How Misperceptions About Math Contribute to the Science Gender Gap
A new study looks at how “perceived mathematical ability” affects entry into maths-intensive science fields.
The study authors L-R Lara Perez-Felkner, Samantha Nix, Kirby Thomas. Image: Bill Lax/Florida State University
Why are women so underrepresented in science, technology, engineering and maths, the so-called "STEM" subjects? It's an enduring question that doesn't have an easy answer, and is likely influenced by a whole slew of social, personal, and practical factors permeating the pipeline from school through to adulthood.
A study published Tuesday in Frontiers in Psychology takes a look at one specific attribute that shows a discrepancy between the sexes that may influence sex segregation in STEM degrees: perceived maths ability. That is, not how good they are at maths, but how good they think they are.
The study offers an interesting finding: high school girls underrate their mathematics abilities, while boys overrate them (a phenomenon that has been observed before). It suggests that this could affect their decision to study (or indeed not study) mathematics-intensive fields such as physics, engineering, maths, and computer science at university.
Lead author Samantha Nix, a PhD student at Florida State University and lead author of the paper, said she had been interested in the way people talk about math and science. "A very common thing that people say and that has been part of the scholarly literature is this whole concept of 'I'm just not a math person,'" she said. "And that really may be blocking people from making the decision to enter these fields."
"We're not losing weak girls, we're losing some of the best girls."
To investigate whether people's perceptions of their ability were keeping them away from STEM subjects, the researchers looked at data from the Education Longitudinal Study, a national dataset of students across the US.
They looked at the boys' and girls' "perceived ability under challenge." More generally, this was equal between the sexes, but when it came to maths specifically, the paper notes that "mean differences between women and men were highly significant." They also found young men were more likely to report a "growth mindset"—essentially a belief that you can learn and improve at maths (rather than innately being a "math person").
"Together, these findings suggest that young men are better positioned psychologically to be resilient in the face of mathematics-related setbacks, as compared to their female peers," the researchers wrote.
And this matters: the study found that when women perceived themselves as having greater maths ability, they were more likely to go for maths-intensive "PEMC" (physics, engineering, maths, and computer science) majors. The study explains that, "In particular, women's probability of majoring in PEMC increases in association with an increase in their 12th grade perceptions that they could understand and master difficult and complex mathematics material."
Importantly, the research controlled for objective measures of ability—i.e. the girls were underrating themselves compared to boys, they weren't actually all worse. "We're not losing weak girls, we're losing some of the best girls," said co-author Lara Perez-Felkner.
Of course, the million-dollar question is, why do girls doubt their maths ability in the first place?
This study alone can't offer solid answers, but Nix speculated that it could be partly to do with persisting stereotypes around what women are good at. "Women are really socialised to believe that they're better at certain things," she said, singling out writing and communication over more technical tasks.
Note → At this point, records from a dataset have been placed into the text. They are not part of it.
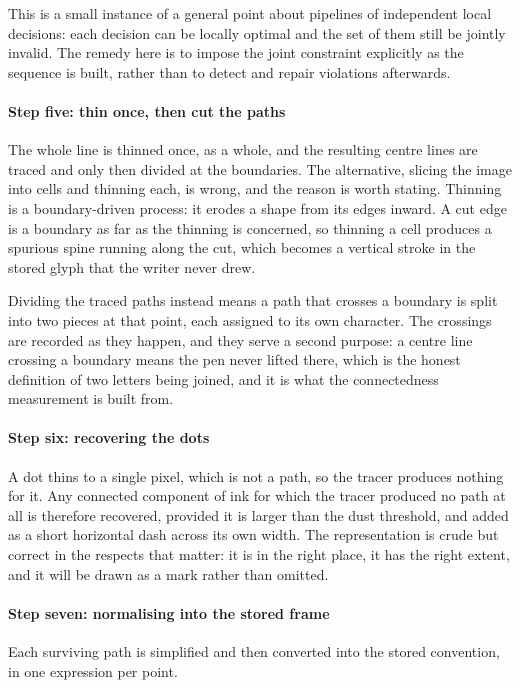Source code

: This is a small instance of a general point about pipelines of independent local decisions: each decision can be locally optimal and the set of them still be jointly invalid. The remedy here is to impose the joint constraint explicitly as the sequence is built, rather than to detect and repair violations afterwards.


\paragraph{Step five: thin once, then cut the paths}
The whole line is thinned once, as a whole, and the resulting centre lines are traced and only then divided at the boundaries. The alternative, slicing the image into cells and thinning each, is wrong, and the reason is worth stating. Thinning is a boundary-driven process: it erodes a shape from its edges inward. A cut edge is a boundary as far as the thinning is concerned, so thinning a cell produces a spurious spine running along the cut, which becomes a vertical stroke in the stored glyph that the writer never drew.

Dividing the traced paths instead means a path that crosses a boundary is split into two pieces at that point, each assigned to its own character. The crossings are recorded as they happen, and they serve a second purpose: a centre line crossing a boundary means the pen never lifted there, which is the honest definition of two letters being joined, and it is what the connectedness measurement is built from.


\paragraph{Step six: recovering the dots}
A dot thins to a single pixel, which is not a path, so the tracer produces nothing for it. Any connected component of ink for which the tracer produced no path at all is therefore recovered, provided it is larger than the dust threshold, and added as a short horizontal dash across its own width. The representation is crude but correct in the respects that matter: it is in the right place, it has the right extent, and it will be drawn as a mark rather than omitted.


\paragraph{Step seven: normalising into the stored frame}
Each surviving path is simplified and then converted into the stored convention, in one expression per point.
Previous studies have shown that girls can take in this kind of gender stereotype and that can influence how they perform.
There's also more intersectional research to be done to further understand how other factors such as ethnicity, income, and access to resources might come into play.
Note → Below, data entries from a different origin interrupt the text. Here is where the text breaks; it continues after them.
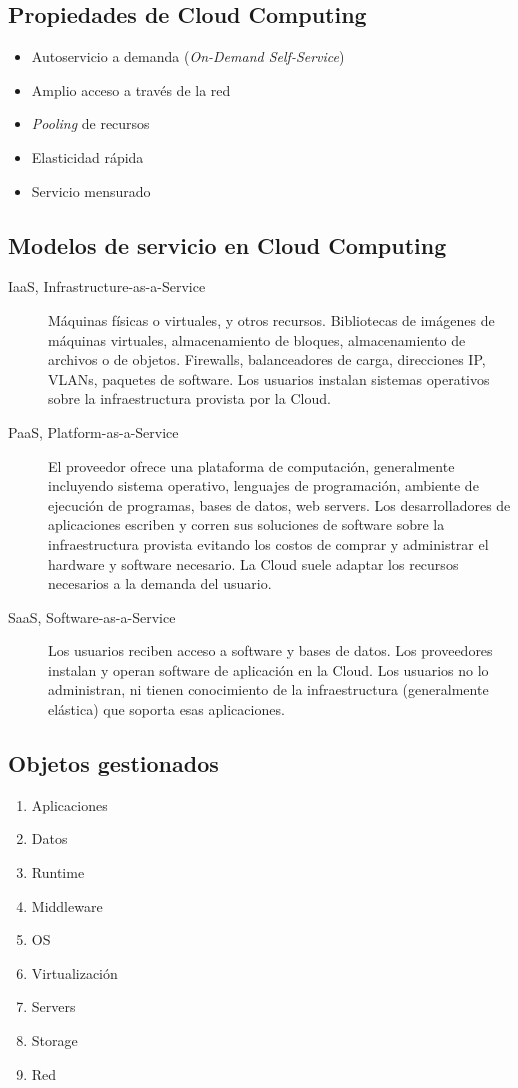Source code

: 
\subsection{Propiedades de Cloud Computing}
\begin{itemize}
	\item Autoservicio a demanda (\textit{On-Demand Self-Service})
	\item Amplio acceso a través de la red 
	\item \textit{Pooling} de recursos
	\item Elasticidad rápida
	\item Servicio mensurado
\end{itemize}

\subsection{Modelos de servicio en Cloud Computing}
\begin{description}
	\item[IaaS, Infrastructure-as-a-Service] Máquinas físicas o virtuales, y otros recursos. Bibliotecas de imágenes de máquinas virtuales, almacenamiento de bloques, almacenamiento de archivos o de objetos. Firewalls, balanceadores de carga, direcciones IP, VLANs, paquetes de software. Los usuarios instalan sistemas operativos sobre la infraestructura provista por la Cloud. 
	\item[PaaS, Platform-as-a-Service] El proveedor ofrece una plataforma de computación, generalmente incluyendo sistema operativo, lenguajes de programación, ambiente de ejecución de programas, bases de datos, web servers. Los desarrolladores de aplicaciones escriben y corren sus soluciones de software sobre la infraestructura provista evitando los costos de comprar y administrar el hardware y software necesario. La Cloud suele adaptar los recursos necesarios a la demanda del usuario. 
	\item[SaaS, Software-as-a-Service] Los usuarios reciben acceso a software y bases de datos. Los proveedores instalan y operan software de aplicación en la Cloud. Los usuarios no lo administran, ni tienen conocimiento de la infraestructura (generalmente elástica) que soporta esas aplicaciones.
\end{description}

\subsection{Objetos gestionados}
\begin{enumerate}
	\item Aplicaciones
	\item Datos
	\item Runtime
	\item Middleware
	\item OS
 	\item Virtualización
 	\item Servers
 	\item Storage
	\item Red
\end{enumerate}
When it comes to keeping women in maths and science, Nix additionally suggested that people may be put off by a misperception that students who take maths-heavy subjects don't find them challenging, when actually that's not the case. "Math and science faculty members also had to take Calculus 1 for the first time, and they probably also struggled doing it—that's part of learning," she said. And if girls and women feel more like they're struggling (even if they're not), they might think they don't fit.
That does at least offer a potential way to start addressing the gender gap raised in the new study: by emphasising that maths ability is something that can be developed and grown. This message isn't gender-specific, but if girls are doubting their abilities more then it could have particular benefit for them.
"If boys and girls are getting feedback that challenge is OK, that they shouldn't shut down and they can continue to grow in these areas, and that these fields continue to be relevant for them even if they're struggling, I think that would be helpful for keeping women in these areas," said Perez-Felkner.